━━ Data shown

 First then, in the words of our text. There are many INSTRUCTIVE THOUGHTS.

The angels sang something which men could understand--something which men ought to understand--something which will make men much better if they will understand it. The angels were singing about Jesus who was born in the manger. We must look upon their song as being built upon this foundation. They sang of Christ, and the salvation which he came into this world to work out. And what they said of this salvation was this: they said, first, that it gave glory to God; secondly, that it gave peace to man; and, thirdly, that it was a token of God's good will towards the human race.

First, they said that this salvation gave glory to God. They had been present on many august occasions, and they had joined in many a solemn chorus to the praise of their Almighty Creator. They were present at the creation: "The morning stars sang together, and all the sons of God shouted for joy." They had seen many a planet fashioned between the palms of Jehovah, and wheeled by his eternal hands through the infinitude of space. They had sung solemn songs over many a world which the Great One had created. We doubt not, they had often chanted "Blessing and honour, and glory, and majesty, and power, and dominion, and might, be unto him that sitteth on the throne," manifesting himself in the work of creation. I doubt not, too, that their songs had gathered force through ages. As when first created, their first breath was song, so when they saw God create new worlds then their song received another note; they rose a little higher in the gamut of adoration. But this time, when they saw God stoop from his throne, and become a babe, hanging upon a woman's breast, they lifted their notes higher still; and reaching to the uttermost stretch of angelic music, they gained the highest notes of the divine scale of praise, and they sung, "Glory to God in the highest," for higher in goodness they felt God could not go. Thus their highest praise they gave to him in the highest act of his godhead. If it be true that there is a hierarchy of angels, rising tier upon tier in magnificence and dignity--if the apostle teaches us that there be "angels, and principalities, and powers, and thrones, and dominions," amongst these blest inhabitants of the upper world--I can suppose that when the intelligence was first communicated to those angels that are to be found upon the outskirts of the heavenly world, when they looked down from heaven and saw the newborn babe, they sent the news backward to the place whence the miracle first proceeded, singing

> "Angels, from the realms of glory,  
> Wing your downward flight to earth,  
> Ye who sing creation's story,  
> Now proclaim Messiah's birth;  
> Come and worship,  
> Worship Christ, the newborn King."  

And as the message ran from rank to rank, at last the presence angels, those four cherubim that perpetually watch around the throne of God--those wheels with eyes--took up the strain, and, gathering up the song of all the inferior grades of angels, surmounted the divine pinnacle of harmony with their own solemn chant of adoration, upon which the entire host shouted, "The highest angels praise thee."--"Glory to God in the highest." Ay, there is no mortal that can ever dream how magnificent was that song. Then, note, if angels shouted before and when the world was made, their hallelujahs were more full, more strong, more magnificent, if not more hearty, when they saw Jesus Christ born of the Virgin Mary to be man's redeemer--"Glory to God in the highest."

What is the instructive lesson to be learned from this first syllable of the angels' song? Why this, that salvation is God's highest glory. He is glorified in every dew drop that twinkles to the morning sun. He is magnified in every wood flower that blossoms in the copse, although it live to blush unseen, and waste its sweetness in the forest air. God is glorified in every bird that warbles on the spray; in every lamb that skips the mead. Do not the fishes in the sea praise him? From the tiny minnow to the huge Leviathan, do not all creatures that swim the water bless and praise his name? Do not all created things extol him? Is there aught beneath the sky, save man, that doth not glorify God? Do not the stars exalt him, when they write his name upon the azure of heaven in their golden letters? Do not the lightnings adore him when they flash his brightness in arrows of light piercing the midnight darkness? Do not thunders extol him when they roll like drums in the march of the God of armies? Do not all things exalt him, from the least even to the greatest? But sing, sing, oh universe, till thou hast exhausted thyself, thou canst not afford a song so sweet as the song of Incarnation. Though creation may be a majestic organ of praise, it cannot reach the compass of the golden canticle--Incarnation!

━━━━

> **Exercise**:
In the entries above, find the line with "Wing your downward" and the line with "Worship Christ, the", then restate word for word both of them and every line between, with nothing more.

> **Expected answer**:
> Wing your downward flight to earth,  
> Ye who sing creation's story,  
> Now proclaim Messiah's birth;  
> Come and worship,  
> Worship Christ, the newborn King."  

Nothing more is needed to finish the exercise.